She makes a noise, something between a moan and a growl.  “Everyone’s fucked up.  We’re _all_ hurting.  Sasuke isn’t special.”  And a voice in her head laughs mockingly at the lie.  But she perseveres.  “Why should he get a pity party?”  

“Because he’s _our_ teammate,” Naruto grounds out. “And at one point, it wasn’t just me who seemed to care about that!”

Sakura rolls her eyes, fights the urge to defenestrate him with her clenched fist.  Maybe she didn’t do as much as him for Sasuke, but she did more than enough to warrant a lifetime of reprieve from everything Uchiha.  
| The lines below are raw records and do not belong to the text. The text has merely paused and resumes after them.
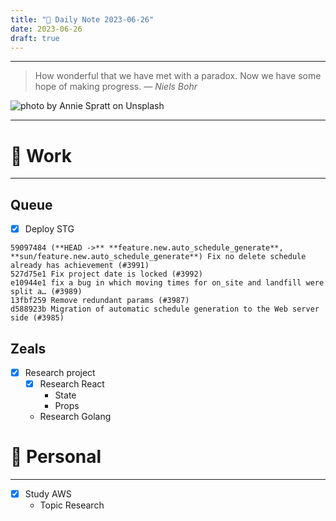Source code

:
 ```yaml
---
title: "🌱 Daily Note 2023-06-26"
date: 2023-06-26
draft: true
---
```



---

> How wonderful that we have met with a paradox. Now we have some hope of making progress.
> — <cite>Niels Bohr</cite>

![photo by Annie Spratt on Unsplash](https://images.unsplash.com/photo-1621584283441-e03a1488c6d7?crop=entropy&cs=srgb&fm=jpg&ixid=M3wzNjM5Nzd8MHwxfHJhbmRvbXx8fHx8fHx8fDE2ODc3NDQzMTR8&ixlib=rb-4.0.3&q=85&w=500&h=500)

---

# 💼 Work
---
## Queue
- [x] Deploy STG
```
59097484 (**HEAD ->** **feature.new.auto_schedule_generate**, **sun/feature.new.auto_schedule_generate**) Fix no delete schedule already has achievement (#3991)
527d75e1 Fix project date is locked (#3992)
e10944e1 fix a bug in which moving times for on_site and landfill were split a… (#3989)
13fbf259 Remove redundant params (#3987)
d588923b Migration of automatic schedule generation to the Web server side (#3985)
```
## Zeals
- [x] Research project
	- [x] Research React
		- State 
		- Props
	- Research Golang

# 🌱 Personal
---
- [x] Study AWS
	-  Topic Research 
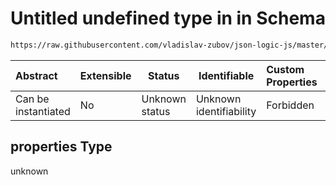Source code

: # Untitled undefined type in in Schema

```txt
https://raw.githubusercontent.com/vladislav-zubov/json-logic-js/master/schemas/operators/misc/in.json#/properties
```




| Abstract            | Extensible | Status         | Identifiable            | Custom Properties | Additional Properties | Access Restrictions | Defined In                                                 |
| :------------------ | ---------- | -------------- | ----------------------- | :---------------- | --------------------- | ------------------- | ---------------------------------------------------------- |
| Can be instantiated | No         | Unknown status | Unknown identifiability | Forbidden         | Allowed               | none                | [in.json\*](operators/misc/in.json "open original schema") |

## properties Type

unknown
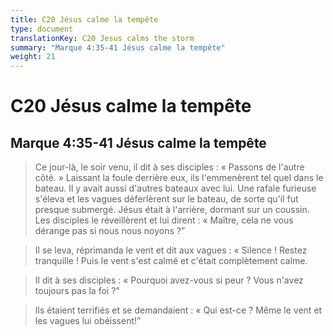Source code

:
 ```yaml
---
title: C20 Jésus calme la tempête
type: document
translationKey: C20 Jesus calms the storm
summary: "Marque 4:35-41 Jésus calme la tempête"
weight: 21
---
```

# C20 Jésus calme la tempête

## Marque 4:35-41 Jésus calme la tempête

>   Ce jour-là, le soir venu, il dit à ses disciples : « Passons de l'autre côté. » Laissant la foule derrière eux, ils l'emmenèrent tel quel dans le bateau. Il y avait aussi d'autres bateaux avec lui. Une rafale furieuse s'éleva et les vagues déferlèrent sur le bateau, de sorte qu'il fut presque submergé. Jésus était à l'arrière, dormant sur un coussin. Les disciples le réveillèrent et lui dirent : « Maître, cela ne vous dérange pas si nous nous noyons ?”

>   Il se leva, réprimanda le vent et dit aux vagues : « Silence ! Restez tranquille ! Puis le vent s'est calmé et c'était complètement calme.

>   Il dit à ses disciples : « Pourquoi avez-vous si peur ? Vous n'avez toujours pas la foi ?”

>   Ils étaient terrifiés et se demandaient : « Qui est-ce ? Même le vent et les vagues lui obéissent!”

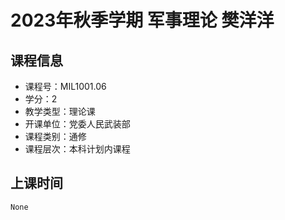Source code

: # 2023年秋季学期 军事理论 樊洋洋






## 课程信息

- 课程号：MIL1001.06
- 学分：2
- 教学类型：理论课
- 开课单位：党委人民武装部
- 课程类别：通修
- 课程层次：本科计划内课程

## 上课时间

```
None
```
“Just stop, Naruto,” Her voice comes out smaller than she wants it to. “Why do you have to bring him up when you’re with me?”  She wraps her arms around herself.  Her hands are clammy, head sore.  She imagines she’s blue in the face.  Her mother was too, when she had found her dead on the bedroom floor, lying in her vomit.  Sakura just wants to sleep. “Gods, you can be so damn inconsiderate sometimes.”

“ _I’m_ being inconsiderate?”  Naruto bites out, challenging.  Fury surges through her.

“Yes, Naruto!” Sakura shrieks, voice shrill.  “You’re making it about him!  You _always_ make it about _him!_ ”

“Well someone has to, you sure as hell don’t!”  His chakra springs out, scalds her.  There’s a white-hot ringing in her ears _._  Sakura is surprised she’s not vomiting.  She wants to.  She wants to be purge _all_ of it.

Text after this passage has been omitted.